Wood Mackenzie says that the majority of the coal at risk is produced in Central Appalachia where approximately 72% of the total output is unprofitable. Years of declining productivity, thinning seams, increasing strip ratios, more stringent government regulations, and a high paid workforce have taken their toll and made Central Appalachia the highest cost region within the US. Other US regions also have substantial amounts of coal at risk, ranging from 47% of production in Southern Appalachia to a low of eight percent in both the Western Bituminous and Powder River Basin. In aggregate, this equates to approximately 14% of US thermal coal production and 58% of metallurgical coal production being at risk.
Beyond declining energy content, other constraints to Coal extraction beg for deeper consideration. The extraction of Coal is an activity with particularly high environmental risks, that when left unmitigated can have a profound impact on public health and quality of life. China, where half of the Coal extracted in the world is burned, has been facing increasing impacts. The most known is the quasi-permanent smog endured in many of its cities. A less known stress put on fresh water resources is likely setting more pressing limits. Environmental impacts can be mitigated, but at the expense of EROEI.

As an electricity staple, Coal is facing a competition that simply was not there just a decade ago. As an example, in the south of Europe, the cost of PV electricity is approaching 0.05 €/kWh.
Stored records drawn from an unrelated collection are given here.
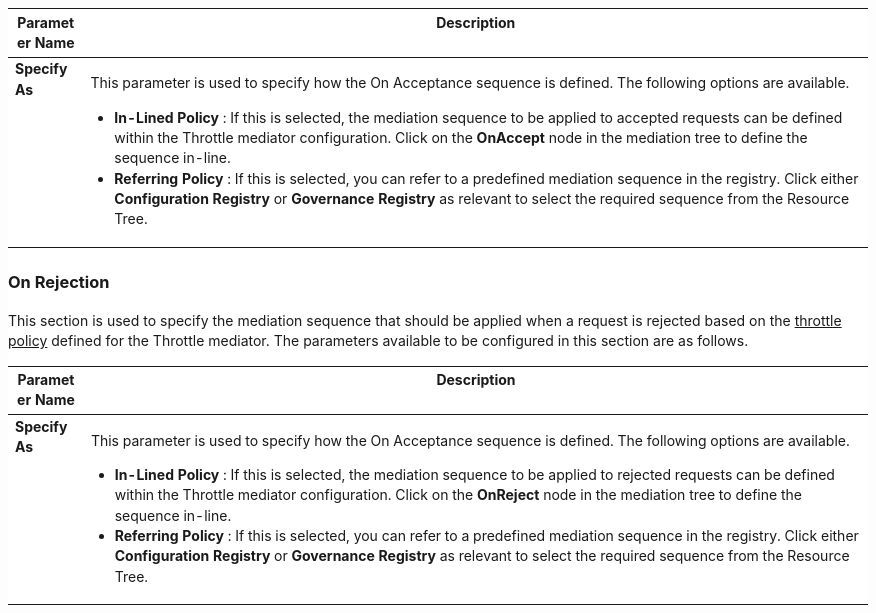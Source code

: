 <table>
<thead>
<tr class="header">
<th>Parameter Name</th>
<th>Description</th>
</tr>
</thead>
<tbody>
<tr class="odd">
<td><strong>Specify As</strong></td>
<td><div class="content-wrapper">
<p>This parameter is used to specify how the On Acceptance sequence is defined. The following options are available.</p>
<ul>
<li><strong>In-Lined Policy</strong> : If this is selected, the mediation sequence to be applied to accepted requests can be defined within the Throttle mediator configuration. Click on the <strong>OnAccept</strong> node in the mediation tree to define the sequence in-line.<br />
</li>
<li><strong>Referring Policy</strong> : If this is selected, you can refer to a predefined mediation sequence in the registry. Click either <strong>Configuration Registry</strong> or <strong>Governance Registry</strong> as relevant to select the required sequence from the Resource Tree.</li>
</ul>
</div></td>
</tr>
</tbody>
</table>

### On Rejection

This section is used to specify the mediation sequence that should be applied when a request is rejected based on the [throttle policy](#throttle-policy) defined for the Throttle mediator. The parameters available to be configured in this section are as follows.

<table>
<thead>
<tr class="header">
<th>Parameter Name</th>
<th>Description</th>
</tr>
</thead>
<tbody>
<tr class="odd">
<td><strong>Specify As</strong></td>
<td><div class="content-wrapper">
<p>This parameter is used to specify how the On Acceptance sequence is defined. The following options are available.</p>
<ul>
<li><strong>In-Lined Policy</strong> : If this is selected, the mediation sequence to be applied to rejected requests can be defined within the Throttle mediator configuration. Click on the <strong>OnReject</strong> node in the mediation tree to define the sequence in-line.<br />
</li>
<li><strong>Referring Policy</strong> : If this is selected, you can refer to a predefined mediation sequence in the registry. Click either <strong>Configuration Registry</strong> or <strong>Governance Registry</strong> as relevant to select the required sequence from the Resource Tree.</li>
</ul>
</div></td>
</tr>
</tbody>
</table>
For countries lacking indigenous Coal resources, it is getting increasingly difficult to justify its import and the subsequent environmental mitigation. Even if 100% renewable electricity might not be a realistic short term target, the share of Coal in the energy mix of these regions has only one way to go: down.

Returning to that old CO2 emissions exercise, it is important to stress how uncertain the future Coal extraction profile remains. Back then this uncertainty was portrayed with the graph bellow.
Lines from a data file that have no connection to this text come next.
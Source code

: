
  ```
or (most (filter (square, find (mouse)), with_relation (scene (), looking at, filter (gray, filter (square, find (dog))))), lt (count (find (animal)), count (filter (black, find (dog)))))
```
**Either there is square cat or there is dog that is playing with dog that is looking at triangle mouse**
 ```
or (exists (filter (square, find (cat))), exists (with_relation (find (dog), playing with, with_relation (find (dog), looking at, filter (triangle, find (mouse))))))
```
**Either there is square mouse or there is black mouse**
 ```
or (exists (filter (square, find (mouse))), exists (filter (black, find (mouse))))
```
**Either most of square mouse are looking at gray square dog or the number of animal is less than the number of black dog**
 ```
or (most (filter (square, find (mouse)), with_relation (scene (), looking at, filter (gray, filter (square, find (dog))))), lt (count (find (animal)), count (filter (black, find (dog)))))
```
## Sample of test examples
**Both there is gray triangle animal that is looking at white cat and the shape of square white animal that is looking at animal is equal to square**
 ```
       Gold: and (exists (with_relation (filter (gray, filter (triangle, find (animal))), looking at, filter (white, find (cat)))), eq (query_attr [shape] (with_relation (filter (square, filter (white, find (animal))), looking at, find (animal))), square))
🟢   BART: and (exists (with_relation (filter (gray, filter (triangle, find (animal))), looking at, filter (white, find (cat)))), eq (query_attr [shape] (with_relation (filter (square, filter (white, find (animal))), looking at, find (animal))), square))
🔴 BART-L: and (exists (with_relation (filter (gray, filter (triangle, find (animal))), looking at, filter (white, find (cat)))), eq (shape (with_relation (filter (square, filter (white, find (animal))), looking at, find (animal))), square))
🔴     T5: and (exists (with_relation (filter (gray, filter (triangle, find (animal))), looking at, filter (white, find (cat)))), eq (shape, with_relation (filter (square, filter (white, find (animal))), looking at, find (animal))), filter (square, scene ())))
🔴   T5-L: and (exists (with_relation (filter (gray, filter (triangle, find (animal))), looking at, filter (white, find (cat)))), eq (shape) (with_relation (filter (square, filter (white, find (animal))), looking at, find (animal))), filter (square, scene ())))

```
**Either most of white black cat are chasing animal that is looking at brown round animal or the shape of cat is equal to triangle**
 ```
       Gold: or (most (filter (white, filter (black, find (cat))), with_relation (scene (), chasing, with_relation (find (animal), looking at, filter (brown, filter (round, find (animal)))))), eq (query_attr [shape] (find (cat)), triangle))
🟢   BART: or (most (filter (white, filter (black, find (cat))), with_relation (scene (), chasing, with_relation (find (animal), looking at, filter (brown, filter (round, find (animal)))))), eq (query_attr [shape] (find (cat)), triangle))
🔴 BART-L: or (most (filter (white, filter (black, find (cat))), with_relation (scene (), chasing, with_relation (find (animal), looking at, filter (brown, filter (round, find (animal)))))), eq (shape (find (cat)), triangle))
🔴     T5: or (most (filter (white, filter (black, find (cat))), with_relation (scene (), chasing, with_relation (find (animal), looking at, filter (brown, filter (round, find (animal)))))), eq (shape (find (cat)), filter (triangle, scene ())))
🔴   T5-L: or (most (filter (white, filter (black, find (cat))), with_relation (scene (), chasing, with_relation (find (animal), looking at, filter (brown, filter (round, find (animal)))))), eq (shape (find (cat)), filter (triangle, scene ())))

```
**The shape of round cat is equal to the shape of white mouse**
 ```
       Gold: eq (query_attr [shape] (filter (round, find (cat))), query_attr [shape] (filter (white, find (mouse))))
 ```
Coal forecasts from 2007. The wide range shows clearly the uncertainty surrounding these models, however all peak in the first half of this century.
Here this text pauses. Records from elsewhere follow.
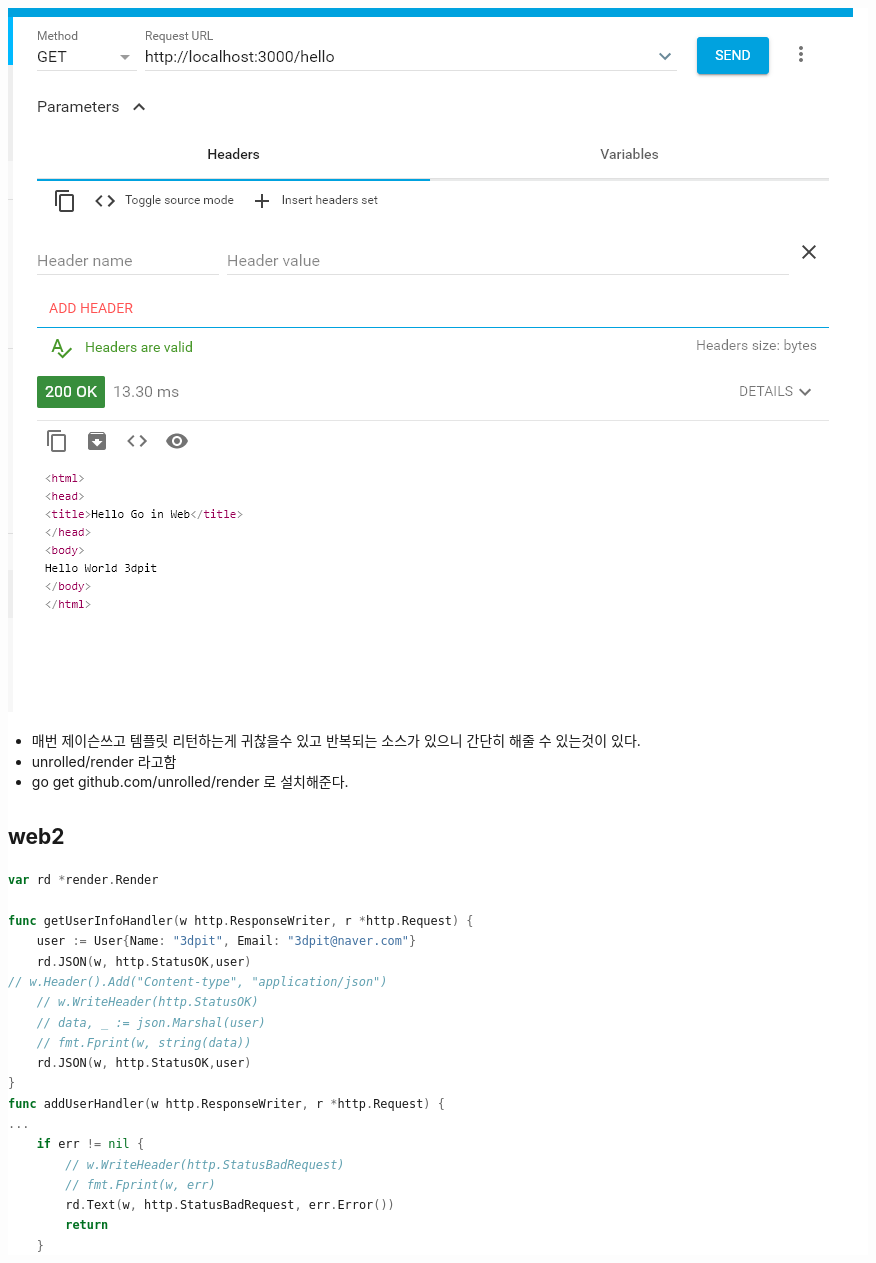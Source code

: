 ![image-20210808174214986](2021년08월07일_GoLangWeb-Render,Pat,Negroni.assets/image-20210808174214986.png)

- 매번 제이슨쓰고 템플릿 리턴하는게 귀찮을수 있고 반복되는 소스가 있으니 간단히 해줄 수 있는것이 있다.
- unrolled/render 라고함
- go get github.com/unrolled/render 로 설치해준다.

## web2

```go
var rd *render.Render

func getUserInfoHandler(w http.ResponseWriter, r *http.Request) {
	user := User{Name: "3dpit", Email: "3dpit@naver.com"}
	rd.JSON(w, http.StatusOK,user)
// w.Header().Add("Content-type", "application/json")
	// w.WriteHeader(http.StatusOK)
	// data, _ := json.Marshal(user)
	// fmt.Fprint(w, string(data))
	rd.JSON(w, http.StatusOK,user)
}
func addUserHandler(w http.ResponseWriter, r *http.Request) {
...
	if err != nil {
		// w.WriteHeader(http.StatusBadRequest)
		// fmt.Fprint(w, err)
		rd.Text(w, http.StatusBadRequest, err.Error())
		return
	}
```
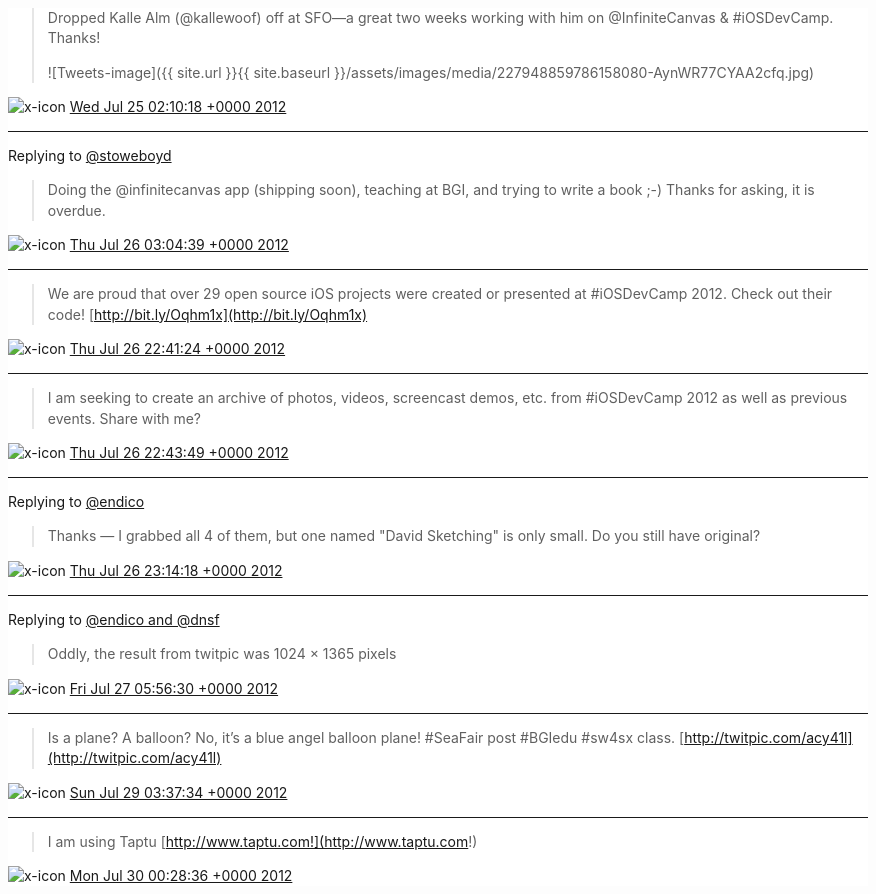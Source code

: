 > Dropped Kalle Alm (@kallewoof) off at SFO—a great two weeks working with him on @InfiniteCanvas &amp; #iOSDevCamp. Thanks! 
> 
> ![Tweets-image]({{ site.url }}{{ site.baseurl }}/assets/images/media/227948859786158080-AynWR77CYAA2cfq.jpg)

<img src="{{ site.url }}{{ site.baseurl }}/assets/images/media/tweet.ico" alt="x-icon" width="30" /> [Wed Jul 25 02:10:18 +0000 2012](https://twitter.com/ChristopherA/status/227948859786158080)

----

Replying to [@stoweboyd](https://twitter.com/stoweboyd/status/228320130055143424)

> Doing the @infinitecanvas app (shipping soon), teaching at BGI, and trying to write a book ;-) Thanks for asking, it is overdue.

<img src="{{ site.url }}{{ site.baseurl }}/assets/images/media/tweet.ico" alt="x-icon" width="30" /> [Thu Jul 26 03:04:39 +0000 2012](https://twitter.com/ChristopherA/status/228324927235829761)

----

> We are proud that over 29 open source iOS projects were created or presented at #iOSDevCamp 2012. Check out their code! [http://bit.ly/Oqhm1x](http://bit.ly/Oqhm1x)

<img src="{{ site.url }}{{ site.baseurl }}/assets/images/media/tweet.ico" alt="x-icon" width="30" /> [Thu Jul 26 22:41:24 +0000 2012](https://twitter.com/ChristopherA/status/228621065453187072)

----

> I am seeking to create an archive of photos, videos, screencast demos, etc. from #iOSDevCamp 2012 as well as previous events. Share with me?

<img src="{{ site.url }}{{ site.baseurl }}/assets/images/media/tweet.ico" alt="x-icon" width="30" /> [Thu Jul 26 22:43:49 +0000 2012](https://twitter.com/ChristopherA/status/228621672926806016)

----

Replying to [@endico](https://twitter.com/endico/status/228623069172887552)

> Thanks — I grabbed all 4 of them, but one named "David Sketching" is only small. Do you still have original?

<img src="{{ site.url }}{{ site.baseurl }}/assets/images/media/tweet.ico" alt="x-icon" width="30" /> [Thu Jul 26 23:14:18 +0000 2012](https://twitter.com/ChristopherA/status/228629347739787264)

----

Replying to [@endico and @dnsf](https://twitter.com/endico/status/228636122895495168)

> Oddly, the result from twitpic was 1024 × 1365 pixels

<img src="{{ site.url }}{{ site.baseurl }}/assets/images/media/tweet.ico" alt="x-icon" width="30" /> [Fri Jul 27 05:56:30 +0000 2012](https://twitter.com/ChristopherA/status/228730564868452353)

----

> Is a plane? A balloon? No, it’s a blue angel balloon plane! #SeaFair post #BGIedu #sw4sx class. [http://twitpic.com/acy41l](http://twitpic.com/acy41l)

<img src="{{ site.url }}{{ site.baseurl }}/assets/images/media/tweet.ico" alt="x-icon" width="30" /> [Sun Jul 29 03:37:34 +0000 2012](https://twitter.com/ChristopherA/status/229420373651898368)

----

> I am using Taptu [http://www.taptu.com!](http://www.taptu.com!)

<img src="{{ site.url }}{{ site.baseurl }}/assets/images/media/tweet.ico" alt="x-icon" width="30" /> [Mon Jul 30 00:28:36 +0000 2012](https://twitter.com/ChristopherA/status/229735208453275648)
These past few years Jean Laherrère modified significantly his Coal extraction scenario. In order to accommodate the extraction growth in China during the past decade, he anticipated the end of the growth trend to 2030, expecting a long plateau in the following decades. Jean's Coal ultimate estimate presently stands at 750 Gtoe.

Instead of a well defined peak, Jean Laherrère now expects a long plateau in Coal extraction. In this screnario Coal stops compensating the decline of other fossil fuels by 2030.

The Energy Watch Group (EWG) also revised its forecast, with a detailed country-by-country analysis. The German researchers went further, dissecting the Chinese market in its various regions. They did not find reasons to significantly increase the ultimate estimate, but now also expect an anticipation of the world peak. In contrast to the 2007 forecast, the EWG now estimates a sharp peak instead of a long plateau.

The EWG expects the Coal ultimate to be 15% to 20% smaller than Jean Laherrère. Their latest model yields a sharp peak soon after 2020, prompting a decline in global CO2 emissions almost immediately.

But even this wide range of uncertainty can not possibly enclose the outlandish demand side models. Just to get to the lowest demand-side scenario the technical based models would have to more than double.

Other studies concur in this assessment. Mikael Höök from the Global Energies Studies group in the University of Uppsala has been analysing the IPCC forecasts for some years, concluding that their business-as-usual scenarios are largely unattainable. Writing for the Nature journal, Richard Heinberg and David Firdley put in perspective the coming difficulties in extracting increasing amounts of Coal in an affordable manner.

There is no reason to expect the Coal supply curve to be the flat line the IEA or the IPCC use in their models. A Coal peak might not be imminent, but expecting the extraction of this fossil fuel to continue growing a century more - dragging CO2 emissions up along with it - is totally surrealistic.